• [What you should do]
Would you retype every line below without changing anything?

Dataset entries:
——

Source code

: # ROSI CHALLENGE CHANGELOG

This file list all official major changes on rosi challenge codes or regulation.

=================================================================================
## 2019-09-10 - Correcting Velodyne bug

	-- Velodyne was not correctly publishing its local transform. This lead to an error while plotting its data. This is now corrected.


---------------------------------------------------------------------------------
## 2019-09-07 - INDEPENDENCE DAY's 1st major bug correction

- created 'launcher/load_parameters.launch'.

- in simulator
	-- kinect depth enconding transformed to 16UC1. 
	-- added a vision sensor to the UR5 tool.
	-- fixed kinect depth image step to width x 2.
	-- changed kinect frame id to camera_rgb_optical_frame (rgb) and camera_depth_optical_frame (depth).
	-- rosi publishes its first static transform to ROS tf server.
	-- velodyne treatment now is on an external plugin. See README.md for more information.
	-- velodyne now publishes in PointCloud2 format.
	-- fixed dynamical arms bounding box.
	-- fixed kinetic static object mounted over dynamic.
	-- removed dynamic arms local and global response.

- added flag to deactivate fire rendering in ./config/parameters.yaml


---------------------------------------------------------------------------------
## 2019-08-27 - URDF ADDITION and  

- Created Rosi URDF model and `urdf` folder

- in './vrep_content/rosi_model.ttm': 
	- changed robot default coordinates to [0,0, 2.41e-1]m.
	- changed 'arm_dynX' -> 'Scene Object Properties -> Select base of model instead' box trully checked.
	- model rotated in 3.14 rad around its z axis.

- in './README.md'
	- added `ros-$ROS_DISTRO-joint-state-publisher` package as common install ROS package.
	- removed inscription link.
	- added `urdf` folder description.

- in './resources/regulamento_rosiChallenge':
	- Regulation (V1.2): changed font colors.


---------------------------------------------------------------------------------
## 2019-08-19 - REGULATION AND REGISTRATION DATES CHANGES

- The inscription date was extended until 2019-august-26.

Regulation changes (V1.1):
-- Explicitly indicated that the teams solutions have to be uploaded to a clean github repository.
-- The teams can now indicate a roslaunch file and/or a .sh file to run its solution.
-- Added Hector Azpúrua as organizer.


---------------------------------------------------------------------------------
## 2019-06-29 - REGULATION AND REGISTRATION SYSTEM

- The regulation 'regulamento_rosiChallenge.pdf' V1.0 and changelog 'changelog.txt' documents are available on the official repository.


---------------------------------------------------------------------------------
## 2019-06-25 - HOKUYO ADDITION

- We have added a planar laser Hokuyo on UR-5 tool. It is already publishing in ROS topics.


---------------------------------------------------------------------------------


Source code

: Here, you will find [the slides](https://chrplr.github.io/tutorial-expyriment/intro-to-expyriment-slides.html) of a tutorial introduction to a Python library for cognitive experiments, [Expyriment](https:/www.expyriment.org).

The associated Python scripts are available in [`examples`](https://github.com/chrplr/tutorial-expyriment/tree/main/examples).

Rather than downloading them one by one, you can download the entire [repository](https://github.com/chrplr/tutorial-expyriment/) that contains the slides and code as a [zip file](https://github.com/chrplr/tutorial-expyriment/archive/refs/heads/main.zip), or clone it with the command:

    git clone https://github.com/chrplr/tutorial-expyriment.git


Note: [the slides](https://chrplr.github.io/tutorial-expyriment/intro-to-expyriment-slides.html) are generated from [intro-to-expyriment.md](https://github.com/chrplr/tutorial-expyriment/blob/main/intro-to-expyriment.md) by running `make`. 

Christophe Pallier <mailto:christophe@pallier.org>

——

• [Exercise solution]
Source code

: # ROSI CHALLENGE CHANGELOG

This file list all official major changes on rosi challenge codes or regulation.

=================================================================================
## 2019-09-10 - Correcting Velodyne bug

	-- Velodyne was not correctly publishing its local transform. This lead to an error while plotting its data. This is now corrected.


---------------------------------------------------------------------------------
## 2019-09-07 - INDEPENDENCE DAY's 1st major bug correction

- created 'launcher/load_parameters.launch'.

- in simulator
	-- kinect depth enconding transformed to 16UC1. 
	-- added a vision sensor to the UR5 tool.
	-- fixed kinect depth image step to width x 2.
	-- changed kinect frame id to camera_rgb_optical_frame (rgb) and camera_depth_optical_frame (depth).
	-- rosi publishes its first static transform to ROS tf server.
	-- velodyne treatment now is on an external plugin. See README.md for more information.
	-- velodyne now publishes in PointCloud2 format.
	-- fixed dynamical arms bounding box.
	-- fixed kinetic static object mounted over dynamic.
	-- removed dynamic arms local and global response.

- added flag to deactivate fire rendering in ./config/parameters.yaml


---------------------------------------------------------------------------------
## 2019-08-27 - URDF ADDITION and  

- Created Rosi URDF model and `urdf` folder

- in './vrep_content/rosi_model.ttm': 
	- changed robot default coordinates to [0,0, 2.41e-1]m.
	- changed 'arm_dynX' -> 'Scene Object Properties -> Select base of model instead' box trully checked.
	- model rotated in 3.14 rad around its z axis.

- in './README.md'
	- added `ros-$ROS_DISTRO-joint-state-publisher` package as common install ROS package.
	- removed inscription link.
	- added `urdf` folder description.

- in './resources/regulamento_rosiChallenge':
	- Regulation (V1.2): changed font colors.


---------------------------------------------------------------------------------
## 2019-08-19 - REGULATION AND REGISTRATION DATES CHANGES

- The inscription date was extended until 2019-august-26.

Regulation changes (V1.1):
-- Explicitly indicated that the teams solutions have to be uploaded to a clean github repository.
-- The teams can now indicate a roslaunch file and/or a .sh file to run its solution.
-- Added Hector Azpúrua as organizer.


---------------------------------------------------------------------------------
## 2019-06-29 - REGULATION AND REGISTRATION SYSTEM

- The regulation 'regulamento_rosiChallenge.pdf' V1.0 and changelog 'changelog.txt' documents are available on the official repository.


---------------------------------------------------------------------------------
## 2019-06-25 - HOKUYO ADDITION

- We have added a planar laser Hokuyo on UR-5 tool. It is already publishing in ROS topics.


---------------------------------------------------------------------------------


Source code

: Here, you will find [the slides](https://chrplr.github.io/tutorial-expyriment/intro-to-expyriment-slides.html) of a tutorial introduction to a Python library for cognitive experiments, [Expyriment](https:/www.expyriment.org).

The associated Python scripts are available in [`examples`](https://github.com/chrplr/tutorial-expyriment/tree/main/examples).

Rather than downloading them one by one, you can download the entire [repository](https://github.com/chrplr/tutorial-expyriment/) that contains the slides and code as a [zip file](https://github.com/chrplr/tutorial-expyriment/archive/refs/heads/main.zip), or clone it with the command:

    git clone https://github.com/chrplr/tutorial-expyriment.git


Note: [the slides](https://chrplr.github.io/tutorial-expyriment/intro-to-expyriment-slides.html) are generated from [intro-to-expyriment.md](https://github.com/chrplr/tutorial-expyriment/blob/main/intro-to-expyriment.md) by running `make`. 

Christophe Pallier <mailto:christophe@pallier.org>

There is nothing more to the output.